DISCUSSION REPLY

Discussion 1

Most organizations nowadays are considering a computer security incident response team CSIRT as an essential part. CSIRT helps them to deal with the rising number and increasing complexity of cyber threats. CSIRT defends the networks, servers, along with all types of IT infrastructure through its cross-functional team that works together to take action against security confrontations. There are various technical requirements for the companies to form a good CSIRT. Some of them are: Building a friendly team: Educating the entire company on how the team works is the first requirement.  Teaching each team member about the value of their roles and responsibility can help to build a strong team.

Hiring an effective Executive:  A good executive in a team is required to lead the team properly. That person can look over the team and make sure the team receives all the required resources to provide the best result. Designate the Roles and Responsibilities: Each person in the team should have different and specific roles. The team should have one incident manager who can hold the team members together to work on specific incidents. In the same way, the team requires a lead investigator to take charge of inspecting the security incidents (Moore, 2020). Similarly, the team must need communication and a legal expert as well. Protect team members from diversion: It is necessary to avoid unnecessary distractions for the team members so that they can focus on things that matter. one should make sure that a team member is available anytime geographically if required. The incident that has happened is the main factor that will influence their decision. The team should prepare itself accordingly.

References

IntelliGO Networks. (n.d.). Preparing For A Security Incident: Six Decisions You Must Make. Intelligo. Retrieved February 5, 2021, from https://mdr.intelligonetworks.com/blog/preparing-for-a-security-incident-six-decisions-you-must-make

Moore, S. (2020, August 28). 10 Best Practices for Creating an Effective Computer Security Incident Response Team (CSIRT). Exabeam. https://www.exabeam.com/incident-response/incident-response-team/

Discussion 2

Computer security breaches and issues happen all the time in organizations. For these reasons, there is a need to respond to the problems as fast as possible when they arise. An organization with a response team will analyze and respond to the issues before the damages get worse. Computer Security Incident Response Team (CSIRT) ensures the review, response, and way forward regarding the computer security activity.

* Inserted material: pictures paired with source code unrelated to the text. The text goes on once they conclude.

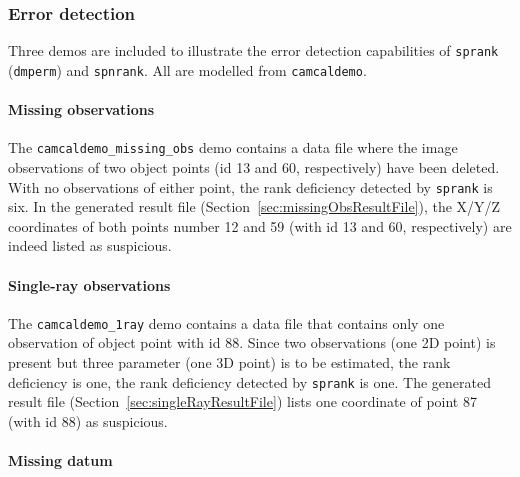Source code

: \documentclass{article}
\begin{document}
\subsubsection{Error detection}
\label{sec:orgbdec06a}

Three demos are included to illustrate the error detection
capabilities of \texttt{sprank} (\texttt{dmperm}) and
\texttt{spnrank}. All are modelled from \texttt{camcaldemo}.

\paragraph{Missing observations}
\label{sec:org43cfba7}

The \texttt{camcaldemo\_missing\_obs} demo contains a data file where the image
observations of two object points (id 13 and 60, respectively) have
been deleted. With no observations of either point, the rank
deficiency detected by \texttt{sprank} is six. In the generated result file
(Section~\ref{sec:missingObsResultFile}), the X/Y/Z coordinates
of both points number 12 and 59 (with id 13 and 60, respectively) are
indeed listed as suspicious.

\paragraph{Single-ray observations}
\label{sec:org43643a7}

The \texttt{camcaldemo\_1ray} demo contains a data file that contains
only one observation of object point with id 88. Since two
observations (one 2D point) is present but three parameter (one 3D
point) is to be estimated, the rank deficiency is one, the rank
deficiency detected by \texttt{sprank} is one. The generated result
file (Section~\ref{sec:singleRayResultFile}) lists one coordinate of
point 87 (with id 88) as suspicious.

\paragraph{Missing datum}
\label{sec:org46e5f40}
\end{document}
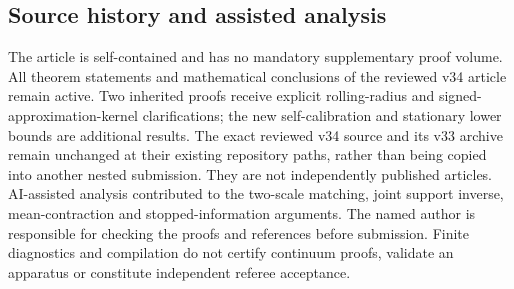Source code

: \documentclass[11pt]{amsart}
\theoremstyle{definition}\newtheorem{definition}[theorem]{Definition}
\theoremstyle{remark}\newtheorem{remark}[theorem]{Remark}
\numberwithin{equation}{section}
\begin{document}
\subsection*{Source history and assisted analysis}
The article is self-contained and has no mandatory supplementary proof
volume. All theorem statements and mathematical conclusions of the
reviewed v34 article remain active. Two inherited proofs receive explicit
rolling-radius and signed-approximation-kernel clarifications; the new
self-calibration and stationary lower bounds are additional results.
The exact reviewed v34 source and its v33 archive remain unchanged at
their existing repository paths, rather than being copied into another
nested submission. They are not independently published articles.
AI-assisted analysis contributed to the two-scale matching, joint
support inverse, mean-contraction and stopped-information arguments.
The named author is responsible for checking the proofs and references
before submission. Finite diagnostics and compilation do not certify
continuum proofs, validate an apparatus or constitute independent
referee acceptance.

\end{document}
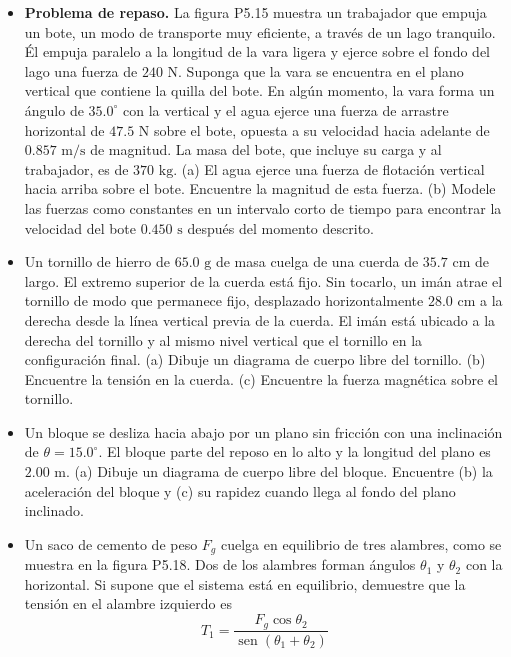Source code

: \documentclass[11pt,a4paper]{article}
\begin{document}
\begin{itemize}
    \item[\textbf{15.}] \textbf{Problema de repaso.} La figura P5.15 muestra un trabajador que empuja un bote, un modo de transporte muy eficiente, a través de un lago tranquilo. Él empuja paralelo a la longitud de la vara ligera y ejerce sobre el fondo del lago una fuerza de $240 \text{ N}$. Suponga que la vara se encuentra en el plano vertical que contiene la quilla del bote. En algún momento, la vara forma un ángulo de $35.0^\circ$ con la vertical y el agua ejerce una fuerza de arrastre horizontal de $47.5 \text{ N}$ sobre el bote, opuesta a su velocidad hacia adelante de $0.857 \text{ m/s}$ de magnitud. La masa del bote, que incluye su carga y al trabajador, es de $370 \text{ kg}$. (a) El agua ejerce una fuerza de flotación vertical hacia arriba sobre el bote. Encuentre la magnitud de esta fuerza. (b) Modele las fuerzas como constantes en un intervalo corto de tiempo para encontrar la velocidad del bote $0.450 \text{ s}$ después del momento descrito.
    \vspace*{6cm}

    \item[\textbf{16.}] Un tornillo de hierro de $65.0 \text{ g}$ de masa cuelga de una cuerda de $35.7 \text{ cm}$ de largo. El extremo superior de la cuerda está fijo. Sin tocarlo, un imán atrae el tornillo de modo que permanece fijo, desplazado horizontalmente $28.0 \text{ cm}$ a la derecha desde la línea vertical previa de la cuerda. El imán está ubicado a la derecha del tornillo y al mismo nivel vertical que el tornillo en la configuración final. (a) Dibuje un diagrama de cuerpo libre del tornillo. (b) Encuentre la tensión en la cuerda. (c) Encuentre la fuerza magnética sobre el tornillo.
    \vspace*{7cm}

    \item[\textbf{17.}] Un bloque se desliza hacia abajo por un plano sin fricción con una inclinación de $\theta = 15.0^\circ$. El bloque parte del reposo en lo alto y la longitud del plano es $2.00 \text{ m}$. (a) Dibuje un diagrama de cuerpo libre del bloque. Encuentre (b) la aceleración del bloque y (c) su rapidez cuando llega al fondo del plano inclinado.
    \vspace*{7cm}

    \item[\textbf{18.}] Un saco de cemento de peso $F_g$ cuelga en equilibrio de tres alambres, como se muestra en la figura P5.18. Dos de los alambres forman ángulos $\theta_1$ y $\theta_2$ con la horizontal. Si supone que el sistema está en equilibrio, demuestre que la tensión en el alambre izquierdo es
    $$ T_1 = \frac{F_g \cos \theta_2}{\operatorname{sen}(\theta_1 + \theta_2)} $$
    \vspace*{6cm}
\end{itemize}
\end{document}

The technical skills needed for CSIRT dictate that they should handle the issues that come their way. As such, they should possess top-notch analysis and technical skills. The members are expected to provide timely responses and have seamless communication with other colleagues (Jones & Faas, 2016). For the most part, the required skills are categorized into two parts, technical and personal. The latter entails how a given member communicates with the superiors, response teams, and colleagues. It calls for them to have good skills of communication.

Necessary technical skills are required of CSIRT since it is vital to know the challenges and report them to the relevant teams. They ought to understand how software and system functions, their working principles, risks, and the way forward in the system's restoration. The CSIRT response team should consist of employees with duties such as analysis team members and security providers to identify the structure (Rittinghouse & Ransome, 2004). They know what to do and can explain when required. Some of the factors that should influence the decision include a proper incident presentation and counterattack, management support, resources, staff availability, and team performance.

 

References

Jones, E., & Faas, A. (2016). Social Network Analysis of Disaster Response, Recovery, and Adaptation. Elsevier Science.

Rittinghouse, P., & Ransome, P. (2004). Wireless Operational Security. Elsevier.